Document images with source code:
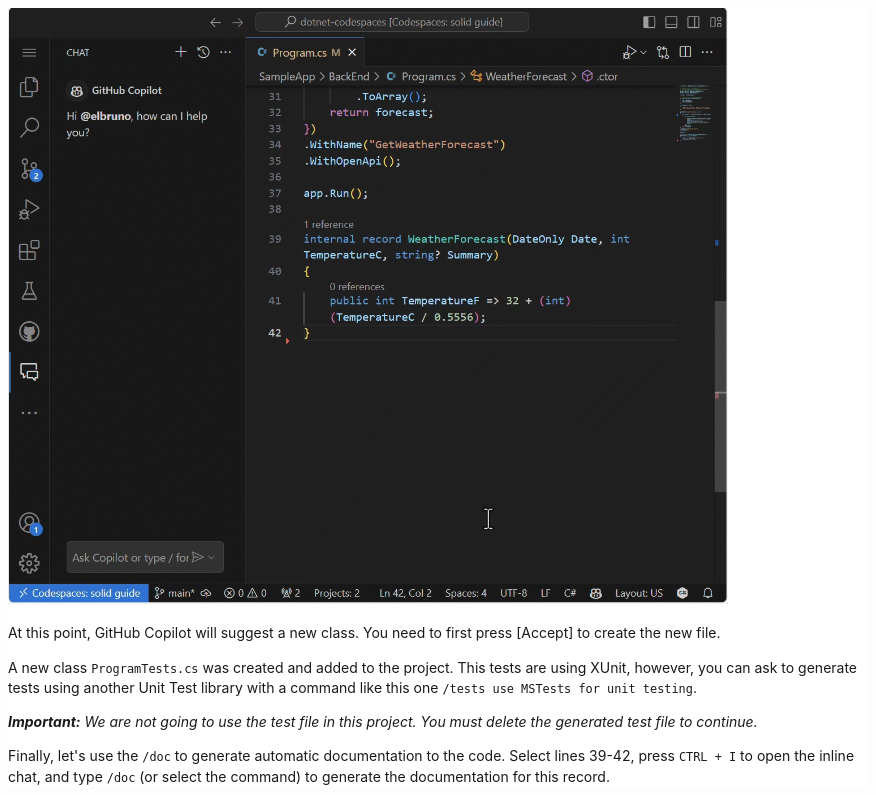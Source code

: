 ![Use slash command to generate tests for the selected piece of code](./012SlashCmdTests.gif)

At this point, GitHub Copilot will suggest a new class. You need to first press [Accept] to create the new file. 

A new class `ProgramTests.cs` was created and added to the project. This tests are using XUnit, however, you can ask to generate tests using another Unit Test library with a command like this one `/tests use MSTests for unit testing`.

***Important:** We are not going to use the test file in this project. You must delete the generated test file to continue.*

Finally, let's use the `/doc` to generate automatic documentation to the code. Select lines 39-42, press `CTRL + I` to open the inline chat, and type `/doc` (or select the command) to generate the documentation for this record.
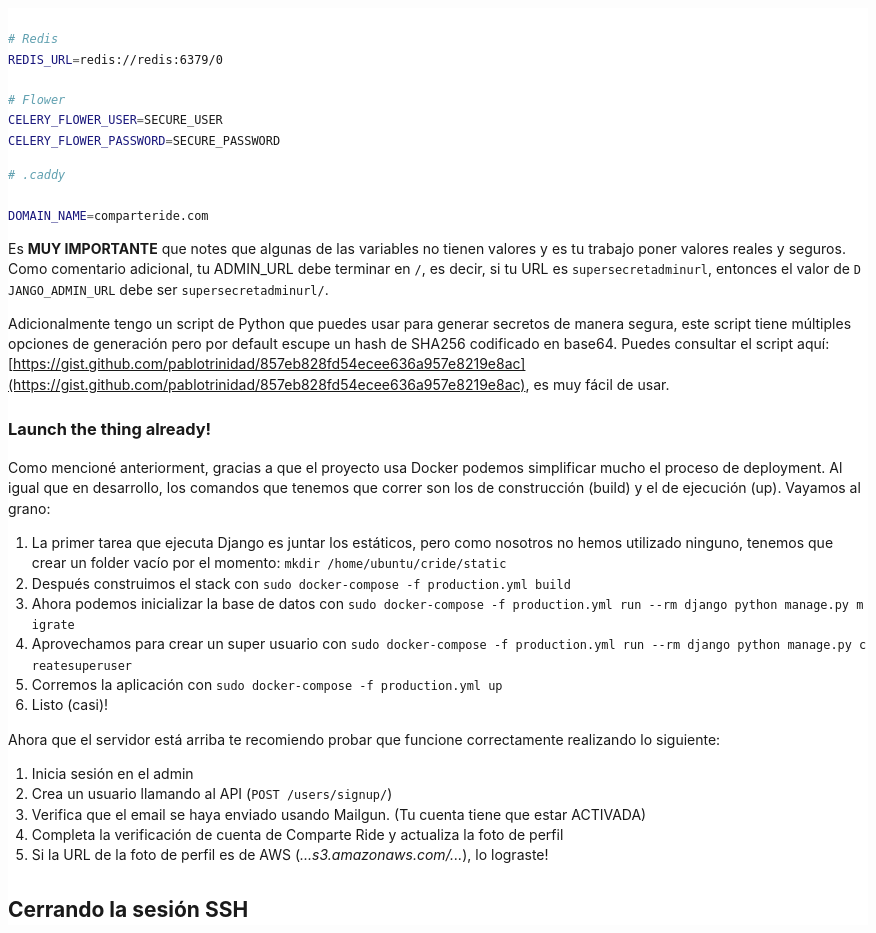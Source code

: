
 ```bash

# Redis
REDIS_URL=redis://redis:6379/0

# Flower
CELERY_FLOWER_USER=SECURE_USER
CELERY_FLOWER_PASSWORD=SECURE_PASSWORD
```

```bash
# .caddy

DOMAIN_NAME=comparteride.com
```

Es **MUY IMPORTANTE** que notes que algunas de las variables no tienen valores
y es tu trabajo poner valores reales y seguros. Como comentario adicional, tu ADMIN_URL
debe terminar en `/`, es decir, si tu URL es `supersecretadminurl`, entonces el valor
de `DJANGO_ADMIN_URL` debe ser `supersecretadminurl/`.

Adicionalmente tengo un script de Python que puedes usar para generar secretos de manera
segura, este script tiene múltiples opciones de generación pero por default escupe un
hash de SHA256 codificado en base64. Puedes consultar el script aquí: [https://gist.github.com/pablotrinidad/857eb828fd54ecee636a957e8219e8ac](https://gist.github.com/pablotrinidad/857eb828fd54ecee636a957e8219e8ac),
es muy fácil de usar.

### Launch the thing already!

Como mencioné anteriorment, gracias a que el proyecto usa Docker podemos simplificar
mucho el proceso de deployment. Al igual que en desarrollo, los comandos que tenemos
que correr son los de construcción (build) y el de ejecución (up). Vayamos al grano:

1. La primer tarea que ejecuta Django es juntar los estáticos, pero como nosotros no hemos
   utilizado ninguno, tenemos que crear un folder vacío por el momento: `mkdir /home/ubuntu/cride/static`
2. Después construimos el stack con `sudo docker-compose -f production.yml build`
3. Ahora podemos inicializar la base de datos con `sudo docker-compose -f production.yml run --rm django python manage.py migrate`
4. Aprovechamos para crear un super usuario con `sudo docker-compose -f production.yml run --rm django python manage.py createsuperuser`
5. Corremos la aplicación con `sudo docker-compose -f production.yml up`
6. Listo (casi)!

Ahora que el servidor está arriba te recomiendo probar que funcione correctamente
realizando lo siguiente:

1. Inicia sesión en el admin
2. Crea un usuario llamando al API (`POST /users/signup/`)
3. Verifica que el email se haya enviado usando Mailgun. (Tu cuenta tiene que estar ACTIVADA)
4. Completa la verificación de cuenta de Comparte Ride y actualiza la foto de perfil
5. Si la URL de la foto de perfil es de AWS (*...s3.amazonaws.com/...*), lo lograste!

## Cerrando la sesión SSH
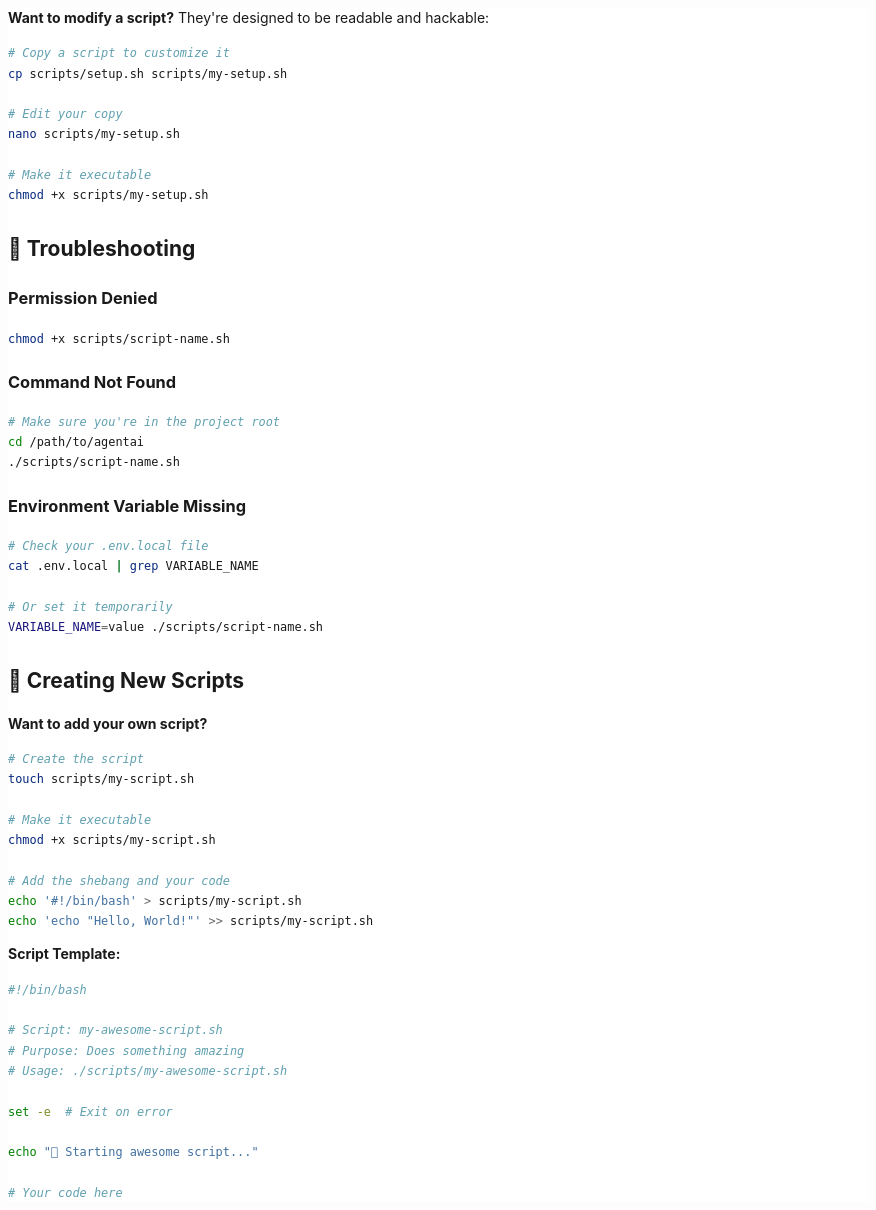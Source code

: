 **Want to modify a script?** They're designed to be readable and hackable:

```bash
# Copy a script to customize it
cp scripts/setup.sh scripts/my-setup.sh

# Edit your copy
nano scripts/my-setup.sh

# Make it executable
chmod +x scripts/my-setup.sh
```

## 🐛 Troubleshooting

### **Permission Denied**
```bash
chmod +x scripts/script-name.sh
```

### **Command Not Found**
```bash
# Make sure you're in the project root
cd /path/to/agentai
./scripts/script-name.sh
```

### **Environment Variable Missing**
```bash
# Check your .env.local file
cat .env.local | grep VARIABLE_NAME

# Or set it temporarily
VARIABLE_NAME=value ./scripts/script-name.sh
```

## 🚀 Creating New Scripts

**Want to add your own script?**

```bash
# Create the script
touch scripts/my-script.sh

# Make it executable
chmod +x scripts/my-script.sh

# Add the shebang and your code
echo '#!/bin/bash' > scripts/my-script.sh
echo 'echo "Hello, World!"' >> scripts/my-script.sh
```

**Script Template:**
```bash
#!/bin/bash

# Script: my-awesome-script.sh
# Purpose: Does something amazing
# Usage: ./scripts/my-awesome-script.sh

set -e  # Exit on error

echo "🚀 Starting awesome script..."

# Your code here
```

WHAT YOU ARE ASKED TO DO ▸
Starting at the line that contains "## 🚀 Creating New Scripts", copy every line down to the last line of the records above, exactly as written.

RESPONSE TO THIS EXERCISE ▸
## 🚀 Creating New Scripts

**Want to add your own script?**

```bash
# Create the script
touch scripts/my-script.sh

# Make it executable
chmod +x scripts/my-script.sh

# Add the shebang and your code
echo '#!/bin/bash' > scripts/my-script.sh
echo 'echo "Hello, World!"' >> scripts/my-script.sh
```

**Script Template:**
```bash
#!/bin/bash

# Script: my-awesome-script.sh
# Purpose: Does something amazing
# Usage: ./scripts/my-awesome-script.sh

set -e  # Exit on error

echo "🚀 Starting awesome script..."

# Your code here
```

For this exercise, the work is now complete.